**Introduction**

In this assignment, you will implement a Recurrent Neural Network (RNN) for music generation.  

For this, you will use the Irish Massive ABC Notation (IrishMAN) dataset, which contains a collection of Irish folk tunes in ABC notation.  

The goal is to train an RNN to generate new tunes based on the patterns learned from the dataset.

**Dataset:**  
IrishMAN Dataset can be found at [https://huggingface.co/datasets/sander-wood/irishman](https://huggingface.co/datasets/sander-wood/irishman).


**Tasks**

a) Data Preparation: Download the IrishMAN dataset and preprocess the ABC notation files to create a suitable input format for the RNN.  

This includes tokenizing the ABC notation and creating sequences of tokens.

In [32]:
from datasets import load_dataset

import torch
import numpy as np


dataset = load_dataset("sander-wood/irishman")

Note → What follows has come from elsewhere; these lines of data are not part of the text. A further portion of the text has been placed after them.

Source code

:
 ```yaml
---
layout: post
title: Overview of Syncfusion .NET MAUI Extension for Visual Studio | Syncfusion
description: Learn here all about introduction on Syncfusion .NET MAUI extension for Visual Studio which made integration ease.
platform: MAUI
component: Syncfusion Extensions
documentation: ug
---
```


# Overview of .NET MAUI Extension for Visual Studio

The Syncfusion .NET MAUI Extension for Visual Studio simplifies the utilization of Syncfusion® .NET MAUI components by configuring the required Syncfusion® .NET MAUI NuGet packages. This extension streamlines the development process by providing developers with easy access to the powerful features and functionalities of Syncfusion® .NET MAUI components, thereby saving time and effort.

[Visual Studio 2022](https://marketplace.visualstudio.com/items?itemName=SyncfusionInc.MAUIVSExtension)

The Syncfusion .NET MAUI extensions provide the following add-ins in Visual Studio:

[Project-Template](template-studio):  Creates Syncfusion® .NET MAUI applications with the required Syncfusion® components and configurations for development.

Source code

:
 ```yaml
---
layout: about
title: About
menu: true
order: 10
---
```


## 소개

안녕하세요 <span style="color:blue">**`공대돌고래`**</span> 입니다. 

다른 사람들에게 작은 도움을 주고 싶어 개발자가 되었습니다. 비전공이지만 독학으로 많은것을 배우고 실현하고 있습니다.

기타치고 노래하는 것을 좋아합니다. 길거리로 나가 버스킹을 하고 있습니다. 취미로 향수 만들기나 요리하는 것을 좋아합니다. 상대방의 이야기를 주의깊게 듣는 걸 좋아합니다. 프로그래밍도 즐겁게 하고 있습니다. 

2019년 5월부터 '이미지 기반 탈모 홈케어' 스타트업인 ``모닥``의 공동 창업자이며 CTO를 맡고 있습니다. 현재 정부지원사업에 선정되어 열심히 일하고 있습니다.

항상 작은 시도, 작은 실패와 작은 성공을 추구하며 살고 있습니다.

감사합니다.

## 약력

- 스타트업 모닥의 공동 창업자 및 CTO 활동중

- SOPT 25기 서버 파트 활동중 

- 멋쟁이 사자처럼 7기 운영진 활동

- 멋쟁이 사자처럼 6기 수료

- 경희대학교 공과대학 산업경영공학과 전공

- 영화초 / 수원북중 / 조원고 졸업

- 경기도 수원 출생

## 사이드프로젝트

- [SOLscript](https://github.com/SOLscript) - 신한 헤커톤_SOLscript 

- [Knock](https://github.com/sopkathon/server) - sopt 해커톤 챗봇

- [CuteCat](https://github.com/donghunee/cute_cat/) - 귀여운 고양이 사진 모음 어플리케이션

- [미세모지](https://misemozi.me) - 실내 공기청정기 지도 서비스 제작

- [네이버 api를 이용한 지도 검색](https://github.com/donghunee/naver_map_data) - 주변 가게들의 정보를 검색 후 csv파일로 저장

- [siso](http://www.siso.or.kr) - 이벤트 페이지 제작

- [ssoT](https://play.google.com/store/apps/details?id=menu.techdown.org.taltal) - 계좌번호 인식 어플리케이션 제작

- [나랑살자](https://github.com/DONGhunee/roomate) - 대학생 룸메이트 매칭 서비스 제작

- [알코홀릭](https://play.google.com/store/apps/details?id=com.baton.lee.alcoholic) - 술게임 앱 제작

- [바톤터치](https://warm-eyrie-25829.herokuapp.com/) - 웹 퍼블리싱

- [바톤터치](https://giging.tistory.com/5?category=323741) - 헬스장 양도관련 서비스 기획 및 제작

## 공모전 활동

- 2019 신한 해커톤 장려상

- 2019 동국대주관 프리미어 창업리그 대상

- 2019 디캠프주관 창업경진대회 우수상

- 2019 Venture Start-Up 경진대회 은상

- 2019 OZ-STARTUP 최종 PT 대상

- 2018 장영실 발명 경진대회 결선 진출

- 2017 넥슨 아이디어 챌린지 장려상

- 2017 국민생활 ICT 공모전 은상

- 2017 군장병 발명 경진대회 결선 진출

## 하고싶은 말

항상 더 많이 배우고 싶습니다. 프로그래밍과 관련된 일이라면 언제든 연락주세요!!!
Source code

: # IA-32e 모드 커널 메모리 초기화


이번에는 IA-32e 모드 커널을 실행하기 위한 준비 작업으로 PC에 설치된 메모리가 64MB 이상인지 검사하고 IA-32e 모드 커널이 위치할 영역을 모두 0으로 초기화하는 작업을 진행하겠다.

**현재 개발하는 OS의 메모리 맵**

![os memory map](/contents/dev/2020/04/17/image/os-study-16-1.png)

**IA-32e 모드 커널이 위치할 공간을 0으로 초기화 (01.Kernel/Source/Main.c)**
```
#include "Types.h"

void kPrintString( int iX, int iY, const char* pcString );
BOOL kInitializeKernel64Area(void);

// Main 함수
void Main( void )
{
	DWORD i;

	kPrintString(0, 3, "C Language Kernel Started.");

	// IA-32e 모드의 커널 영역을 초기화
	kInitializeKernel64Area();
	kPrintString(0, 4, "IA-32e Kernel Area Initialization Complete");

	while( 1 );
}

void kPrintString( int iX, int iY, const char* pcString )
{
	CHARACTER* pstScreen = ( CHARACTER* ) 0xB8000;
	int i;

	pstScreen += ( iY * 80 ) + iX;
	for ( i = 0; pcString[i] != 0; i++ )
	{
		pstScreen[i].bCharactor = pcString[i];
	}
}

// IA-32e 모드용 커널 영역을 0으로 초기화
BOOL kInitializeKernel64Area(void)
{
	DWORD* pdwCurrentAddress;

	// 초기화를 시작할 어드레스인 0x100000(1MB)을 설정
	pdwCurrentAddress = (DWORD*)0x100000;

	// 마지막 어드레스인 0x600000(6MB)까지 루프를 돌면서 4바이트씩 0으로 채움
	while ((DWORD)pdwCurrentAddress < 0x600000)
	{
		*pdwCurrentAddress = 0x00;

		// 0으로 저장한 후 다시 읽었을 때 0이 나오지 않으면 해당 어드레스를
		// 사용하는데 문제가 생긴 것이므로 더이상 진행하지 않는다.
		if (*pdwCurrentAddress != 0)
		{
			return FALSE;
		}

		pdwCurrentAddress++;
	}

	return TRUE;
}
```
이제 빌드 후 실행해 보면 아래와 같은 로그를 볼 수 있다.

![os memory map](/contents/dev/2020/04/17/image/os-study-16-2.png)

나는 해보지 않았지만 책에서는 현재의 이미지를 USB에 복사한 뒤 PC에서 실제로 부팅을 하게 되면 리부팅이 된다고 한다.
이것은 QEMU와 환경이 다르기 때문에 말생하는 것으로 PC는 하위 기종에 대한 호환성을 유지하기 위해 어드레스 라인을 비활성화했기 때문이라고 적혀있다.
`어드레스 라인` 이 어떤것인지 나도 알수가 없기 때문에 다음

train_dataset = dataset["train"]
validation_dataset = dataset["validation"]


# print("Train dataset size:", len(train_dataset))

# print("Validation dataset size:", len(validation_dataset))

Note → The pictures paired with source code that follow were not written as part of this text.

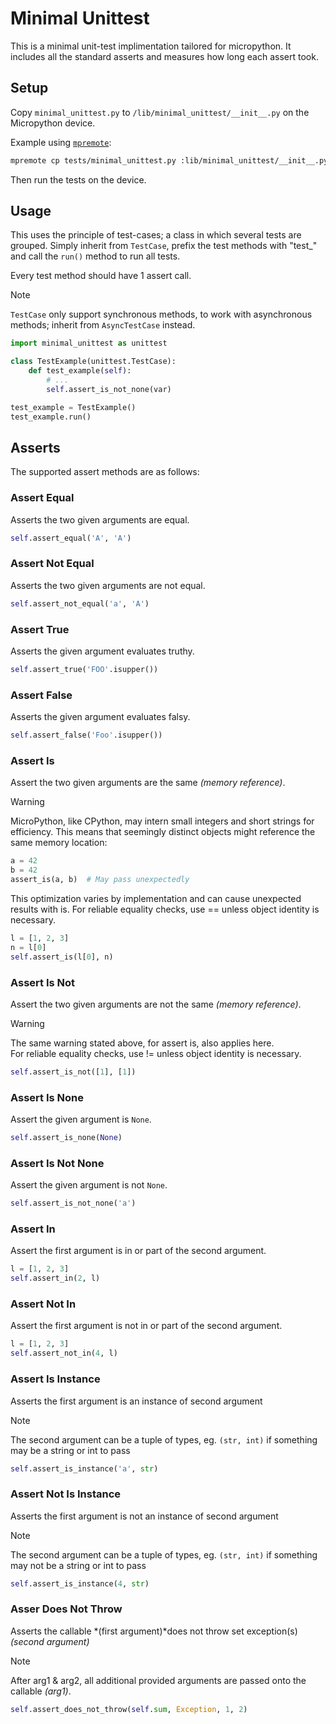 # Minimal Unittest

This is a minimal unit-test implimentation tailored for micropython.
It includes all the standard asserts and measures how long each assert took.

## Setup

Copy `minimal_unittest.py` to `/lib/minimal_unittest/__init__.py` on the
Micropython device.

Example using [`mpremote`](https://docs.micropython.org/en/latest/reference/mpremote.html):

```sh
mpremote cp tests/minimal_unittest.py :lib/minimal_unittest/__init__.py
```

Then run the tests on the device.

## Usage

This uses the principle of test-cases; a class in which several tests are grouped.
Simply inherit from `TestCase`, prefix the test methods with "test_"
and call the `run()` method to run all tests.

Every test method should have 1 assert call.

> [!NOTE]
> `TestCase` only support synchronous methods,
> to work with asynchronous methods; inherit from `AsyncTestCase` instead.

```py
import minimal_unittest as unittest

class TestExample(unittest.TestCase):
    def test_example(self):
        # ...
        self.assert_is_not_none(var)

test_example = TestExample()
test_example.run()
```

## Asserts

The supported assert methods are as follows:

### Assert Equal

Asserts the two given arguments are equal.

```py
self.assert_equal('A', 'A')
```

### Assert Not Equal

Asserts the two given arguments are not equal.

```py
self.assert_not_equal('a', 'A')
```

### Assert True

Asserts the given argument evaluates truthy.

```py
self.assert_true('FOO'.isupper())
```

### Assert False

Asserts the given argument evaluates falsy.

```py
self.assert_false('Foo'.isupper())
```

### Assert Is

Assert the two given arguments are the same *(memory reference)*.

> [!WARNING]
> MicroPython, like CPython, may intern small integers and short strings for efficiency.
> This means that seemingly distinct objects might reference the same memory location:
> ```py
> a = 42
> b = 42
> assert_is(a, b)  # May pass unexpectedly
> ```
> This optimization varies by implementation and can cause unexpected results with is.
> For reliable equality checks, use == unless object identity is necessary.

```py
l = [1, 2, 3]
n = l[0]
self.assert_is(l[0], n)
```

### Assert Is Not

Assert the two given arguments are not the same *(memory reference)*.

> [!WARNING]
> The same warning stated above, for assert is, also applies here.\
> For reliable equality checks, use != unless object identity is necessary.

```py
self.assert_is_not([1], [1])
```

### Assert Is None

Assert the given argument is `None`.

```py
self.assert_is_none(None)
```

### Assert Is Not None

Assert the given argument is not `None`.

```py
self.assert_is_not_none('a')
```

### Assert In

Assert the first argument is in or part of the second argument.

```py
l = [1, 2, 3]
self.assert_in(2, l)
```

### Assert Not In

Assert the first argument is not in or part of the second argument.

```py
l = [1, 2, 3]
self.assert_not_in(4, l)
```

### Assert Is Instance

Asserts the first argument is an instance of second argument

> [!NOTE]
> The second argument can be a tuple of types,
> eg. `(str, int)` if something may be a string or int to pass

```py
self.assert_is_instance('a', str)
```

### Assert Not Is Instance

Asserts the first argument is not an instance of second argument

> [!NOTE]
> The second argument can be a tuple of types,
> eg. `(str, int)` if something may not be a string or int to pass

```py
self.assert_is_instance(4, str)
```

### Asser Does Not Throw

Asserts the callable *(first argument)*does not throw set exception(s) *(second argument)*

> [!NOTE]
> After arg1 & arg2, all additional provided arguments
> are passed onto the callable *(arg1)*.

```py
self.assert_does_not_throw(self.sum, Exception, 1, 2)
```
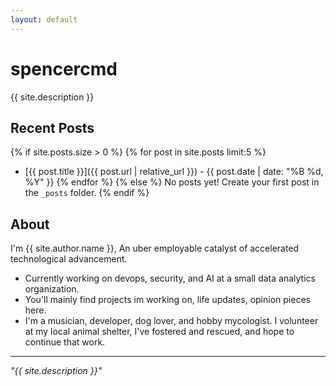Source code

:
 ```yaml
---
layout: default
---
```


# spencercmd

{{ site.description }}

## Recent Posts

{% if site.posts.size > 0 %}
  {% for post in site.posts limit:5 %}
  - [{{ post.title }}]({{ post.url | relative_url }}) - {{ post.date | date: "%B %d, %Y" }}
  {% endfor %}
{% else %}
  No posts yet! Create your first post in the `_posts` folder.
{% endif %}

## About

I'm {{ site.author.name }}, An uber employable catalyst of accelerated technological advancement.
- Currently working on devops, security, and AI at a small data analytics organization.
- You'll mainly find projects im working on, life updates, opinion pieces here.
- I'm a musician, developer, dog lover, and hobby mycologist. I volunteer at my local animal shelter, I've fostered and rescued, and hope to continue that work.

---

*"{{ site.description }}"*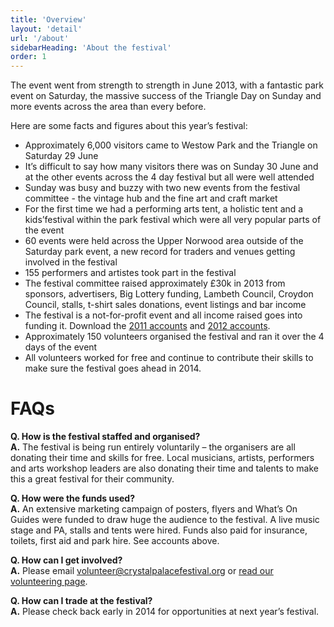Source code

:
 ```yaml
---
title: 'Overview'
layout: 'detail'
url: '/about'
sidebarHeading: 'About the festival'
order: 1
---
```

The event went from strength to strength in June 2013, with a fantastic park event on Saturday, the massive success of the Triangle Day on Sunday and more events across the area than every before.

Here are some facts and figures about this year’s festival:

- Approximately 6,000 visitors came to Westow Park and the Triangle on Saturday 29 June
- It’s difficult to say how many visitors there was on Sunday 30 June and at the other events across the 4 day festival but all were well attended
- Sunday was busy and buzzy with two new events from the festival committee - the vintage hub and the fine art and craft market
- For the first time we had a performing arts tent, a holistic tent and a kids’festival within the park festival which were all very popular parts of the event
- 60 events were held across the Upper Norwood area outside of the Saturday park event, a new record for traders and venues getting involved in the festival
- 155 performers and artistes took part in the festival
- The festival committee raised approximately £30k in 2013 from sponsors, advertisers, Big Lottery funding, Lambeth Council, Croydon Council, stalls, t-shirt sales donations, event listings and bar income
- The festival is a not-for-profit event and all income raised goes into funding it. Download the [2011 accounts][3] and [2012 accounts][4].
- Approximately 150 volunteers organised the festival and ran it over the 4 days of the event
- All volunteers worked for free and continue to contribute their skills to make sure the festival goes ahead in 2014.

# FAQs

**Q. How is the festival staffed and organised?**<br/>
**A.** The festival is being run entirely voluntarily – the organisers are all donating their time and skills
for free. Local musicians, artists, performers and arts workshop leaders are also donating their time and talents
to make this a great festival for their community.

**Q. How were the funds used?**<br/>
**A.** An extensive marketing campaign of posters, flyers and What’s On Guides were funded to draw huge the audience to the festival. A live music stage and PA, stalls and tents were hired. Funds also paid for insurance, toilets, first aid and park hire. See accounts above.

**Q. How can I get involved?**<br/>
**A.** Please email <volunteer@crystalpalacefestival.org> or [read our volunteering page][1].

**Q. How can I trade at the festival?**<br/>
**A.** Please check back early in 2014 for opportunities at next year’s festival.

[1]: /volunteer "Volunteer"
[2]: /documents/2012/festival-community-meeting-report-2012-12.pdf
[3]: /documents/crystal-palace-overground-festival-accounts-2011.pdf
[4]: /documents/crystal-palace-overground-festival-accounts-2012.pdf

train_data = "\n".join(i['abc notation'] for i in train_dataset)

numberOfSequences = 10

sequenceLength = 100
# Create a list to hold the sequences


# Initialize the sequence list with None


sequence = [None] * numberOfSequences

# In the loop below, you can extract sequences of length 100 from the concatenated train_data string:
for i in range(numberOfSequences):
    start_idx = i * sequenceLength
    end_idx = start_idx + sequenceLength
    sequence[i] = train_data[start_idx:end_idx]







In [33]:

# print(f"Sequence 1:\n{sequence[0]}\n")
# print(f"Length of sequence 1: {len(sequence[0])} characters\n")


In [None]:

# Sort the dataset first
sorted_train_dataset = sorted(train_dataset, key=lambda x: len(x['abc notation']))

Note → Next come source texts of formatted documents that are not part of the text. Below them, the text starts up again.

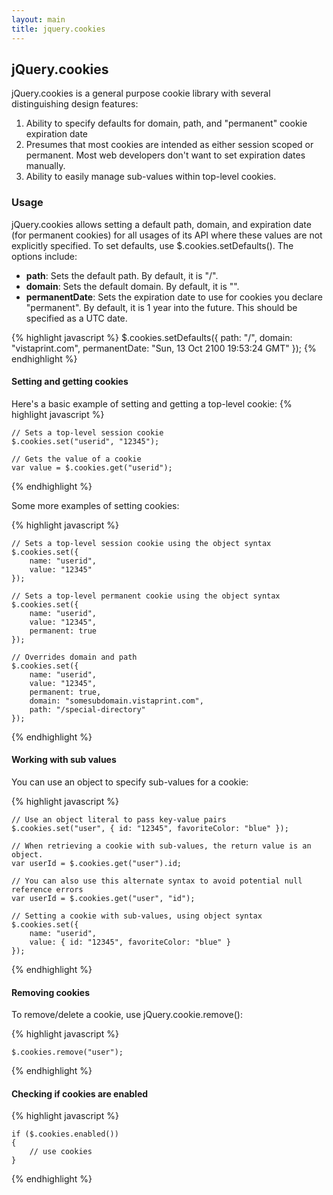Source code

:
 ```yaml
---
layout: main
title: jquery.cookies
---
```


## jQuery.cookies

jQuery.cookies is a general purpose cookie library with several distinguishing design features:

1. Ability to specify defaults for domain, path, and "permanent" cookie expiration date
2. Presumes that most cookies are intended as either session scoped or permanent. Most web developers don't want to set expiration dates manually.
3. Ability to easily manage sub-values within top-level cookies.

### Usage

jQuery.cookies allows setting a default path, domain, and expiration date (for permanent cookies) for all usages of its API where these values are not explicitly specified. To set defaults, use $.cookies.setDefaults(). The options include:

* **path**: Sets the default path. By default, it is "/".
* **domain**: Sets the default domain. By default, it is "".
* **permanentDate**: Sets the expiration date to use for cookies you declare "permanent". By default, it is 1 year into the future. This should be specified as a UTC date.

{% highlight javascript %}
    $.cookies.setDefaults({ 
        path: "/", 
        domain: "vistaprint.com",
        permanentDate: "Sun, 13 Oct 2100 19:53:24 GMT"
    });
{% endhighlight %}

#### Setting and getting cookies

Here's a basic example of setting and getting a top-level cookie:
{% highlight javascript %}

    // Sets a top-level session cookie
    $.cookies.set("userid", "12345");

    // Gets the value of a cookie
    var value = $.cookies.get("userid");

{% endhighlight %}

Some more examples of setting cookies:

{% highlight javascript %}

    // Sets a top-level session cookie using the object syntax 
    $.cookies.set({ 
        name: "userid", 
        value: "12345" 
    });

    // Sets a top-level permanent cookie using the object syntax 
    $.cookies.set({ 
        name: "userid", 
        value: "12345",
        permanent: true
    });

    // Overrides domain and path
    $.cookies.set({ 
        name: "userid", 
        value: "12345",
        permanent: true,
        domain: "somesubdomain.vistaprint.com",
        path: "/special-directory"
    });

{% endhighlight %}

#### Working with sub values
You can use an object to specify sub-values for a cookie:

{% highlight javascript %}

    // Use an object literal to pass key-value pairs
    $.cookies.set("user", { id: "12345", favoriteColor: "blue" });

    // When retrieving a cookie with sub-values, the return value is an object.
    var userId = $.cookies.get("user").id;

    // You can also use this alternate syntax to avoid potential null reference errors
    var userId = $.cookies.get("user", "id");

    // Setting a cookie with sub-values, using object syntax
    $.cookies.set({ 
        name: "userid", 
        value: { id: "12345", favoriteColor: "blue" }    
    });

{% endhighlight %}

#### Removing cookies
To remove/delete a cookie, use jQuery.cookie.remove():

{% highlight javascript %}

    $.cookies.remove("user");

{% endhighlight %}

#### Checking if cookies are enabled

{% highlight javascript %}

    if ($.cookies.enabled())
    {
        // use cookies
    }

{% endhighlight %}
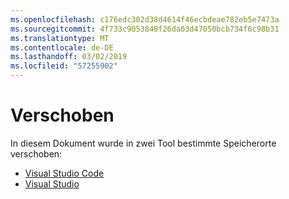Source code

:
 ```yaml
---
ms.openlocfilehash: c176edc302d38d4614f46ecbdeae782eb5e7473a
ms.sourcegitcommit: 4f733c9053848f26da03d47050bcb734f6c98b31
ms.translationtype: MT
ms.contentlocale: de-DE
ms.lasthandoff: 03/02/2019
ms.locfileid: "57255902"
---
```

# <a name="moved"></a>Verschoben

In diesem Dokument wurde in zwei Tool bestimmte Speicherorte verschoben:

- [Visual Studio Code](https://aka.ms/vsls-docs/vscode)
- [Visual Studio](https://aka.ms/vsls-docs/vs)
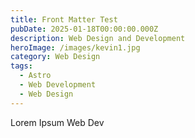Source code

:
 ```yaml
---
title: Front Matter Test
pubDate: 2025-01-18T00:00:00.000Z
description: Web Design and Development
heroImage: /images/kevin1.jpg
category: Web Design
tags:
  - Astro
  - Web Development
  - Web Design
---
```


Lorem Ipsum Web Dev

tokens = [list(tune['abc notation']) for tune in sorted_train_dataset]

# Create a vocabulary of unique tokens
all_tokens = set(token for tune in tokens for token in tune)

# Create token-to-index and index-to-token mappings
token2idx = {token: idx for idx, token in enumerate(sorted(all_tokens))}
idx2token = {idx: token for token, idx in token2idx.items()}

# Map each token in each tune to its corresponding integer
token_indices = [[token2idx[token] for token in tune] for tune in tokens]

print(f"Number of unique tokens: {len(all_tokens)}")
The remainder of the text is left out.